━━━ GIVEN DATA
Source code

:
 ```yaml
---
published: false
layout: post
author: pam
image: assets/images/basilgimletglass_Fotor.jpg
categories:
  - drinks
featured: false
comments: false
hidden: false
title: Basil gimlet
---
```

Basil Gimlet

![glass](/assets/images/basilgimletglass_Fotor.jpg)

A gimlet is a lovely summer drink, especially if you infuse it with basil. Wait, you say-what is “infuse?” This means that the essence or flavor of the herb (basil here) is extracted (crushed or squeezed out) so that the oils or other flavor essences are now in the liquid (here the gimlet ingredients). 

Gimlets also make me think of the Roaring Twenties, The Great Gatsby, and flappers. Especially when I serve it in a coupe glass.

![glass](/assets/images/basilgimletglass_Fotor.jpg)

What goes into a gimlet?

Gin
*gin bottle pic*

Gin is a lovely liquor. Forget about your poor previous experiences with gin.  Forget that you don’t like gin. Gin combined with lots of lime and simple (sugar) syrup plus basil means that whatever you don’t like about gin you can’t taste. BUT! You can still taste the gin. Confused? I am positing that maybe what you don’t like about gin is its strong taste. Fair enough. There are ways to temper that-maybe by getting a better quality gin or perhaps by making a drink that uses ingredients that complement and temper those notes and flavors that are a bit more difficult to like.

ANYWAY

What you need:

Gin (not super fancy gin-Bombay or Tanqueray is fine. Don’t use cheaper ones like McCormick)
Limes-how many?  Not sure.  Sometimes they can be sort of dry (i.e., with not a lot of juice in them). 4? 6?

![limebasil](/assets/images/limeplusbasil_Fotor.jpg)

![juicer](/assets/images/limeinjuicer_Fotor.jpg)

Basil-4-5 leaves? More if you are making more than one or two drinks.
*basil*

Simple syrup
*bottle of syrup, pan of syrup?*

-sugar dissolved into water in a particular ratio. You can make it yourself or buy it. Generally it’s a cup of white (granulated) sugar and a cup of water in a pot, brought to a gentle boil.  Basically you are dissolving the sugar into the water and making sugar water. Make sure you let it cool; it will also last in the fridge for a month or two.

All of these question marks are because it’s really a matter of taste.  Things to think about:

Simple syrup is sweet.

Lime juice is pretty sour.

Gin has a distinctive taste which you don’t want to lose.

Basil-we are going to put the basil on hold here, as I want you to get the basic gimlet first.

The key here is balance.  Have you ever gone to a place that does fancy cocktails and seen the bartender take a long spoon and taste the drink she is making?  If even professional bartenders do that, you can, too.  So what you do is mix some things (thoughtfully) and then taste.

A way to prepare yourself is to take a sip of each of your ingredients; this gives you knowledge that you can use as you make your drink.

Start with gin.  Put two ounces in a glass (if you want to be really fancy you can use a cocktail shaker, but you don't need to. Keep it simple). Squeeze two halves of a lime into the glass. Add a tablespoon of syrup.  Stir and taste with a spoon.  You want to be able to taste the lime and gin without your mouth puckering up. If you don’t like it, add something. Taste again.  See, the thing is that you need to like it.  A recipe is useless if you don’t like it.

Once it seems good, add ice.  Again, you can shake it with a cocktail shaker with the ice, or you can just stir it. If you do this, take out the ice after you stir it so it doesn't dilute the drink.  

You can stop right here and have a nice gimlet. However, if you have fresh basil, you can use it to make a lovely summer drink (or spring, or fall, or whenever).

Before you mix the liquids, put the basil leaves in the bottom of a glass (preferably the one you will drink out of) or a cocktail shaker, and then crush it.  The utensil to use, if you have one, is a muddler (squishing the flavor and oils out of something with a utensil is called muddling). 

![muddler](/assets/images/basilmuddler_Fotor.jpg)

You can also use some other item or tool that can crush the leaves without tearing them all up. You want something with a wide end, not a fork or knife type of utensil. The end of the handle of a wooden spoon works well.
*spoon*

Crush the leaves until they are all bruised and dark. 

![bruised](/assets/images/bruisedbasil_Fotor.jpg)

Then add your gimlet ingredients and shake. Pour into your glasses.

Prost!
━━━━━━
━━━ GIVEN DATA
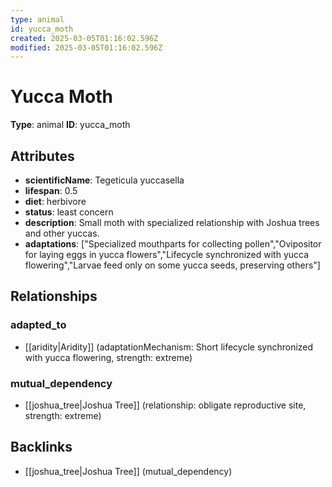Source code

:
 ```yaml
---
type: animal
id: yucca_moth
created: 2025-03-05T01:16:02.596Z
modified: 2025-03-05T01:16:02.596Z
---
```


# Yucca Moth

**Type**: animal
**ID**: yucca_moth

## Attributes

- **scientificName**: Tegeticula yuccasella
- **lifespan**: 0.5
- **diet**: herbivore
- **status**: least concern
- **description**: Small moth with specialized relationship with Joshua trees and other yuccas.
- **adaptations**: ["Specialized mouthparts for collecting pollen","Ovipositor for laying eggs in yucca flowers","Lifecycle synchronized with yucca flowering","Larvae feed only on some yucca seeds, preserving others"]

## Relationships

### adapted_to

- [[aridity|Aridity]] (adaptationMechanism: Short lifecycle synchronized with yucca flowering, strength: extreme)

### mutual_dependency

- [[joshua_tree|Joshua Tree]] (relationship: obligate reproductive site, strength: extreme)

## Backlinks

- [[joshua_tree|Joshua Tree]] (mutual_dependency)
━━━━━━
Both the line containing "Basil-4-5 leaves? More" and the line containing "Basil-we are going" belong in the answer. Print them and every line above that falls between them exactly, and no others.

### YOUR SOLUTION
Basil-4-5 leaves? More if you are making more than one or two drinks.
*basil*

Simple syrup
*bottle of syrup, pan of syrup?*

-sugar dissolved into water in a particular ratio. You can make it yourself or buy it. Generally it’s a cup of white (granulated) sugar and a cup of water in a pot, brought to a gentle boil.  Basically you are dissolving the sugar into the water and making sugar water. Make sure you let it cool; it will also last in the fridge for a month or two.

All of these question marks are because it’s really a matter of taste.  Things to think about:

Simple syrup is sweet.

Lime juice is pretty sour.

Gin has a distinctive taste which you don’t want to lose.

Basil-we are going to put the basil on hold here, as I want you to get the basic gimlet first.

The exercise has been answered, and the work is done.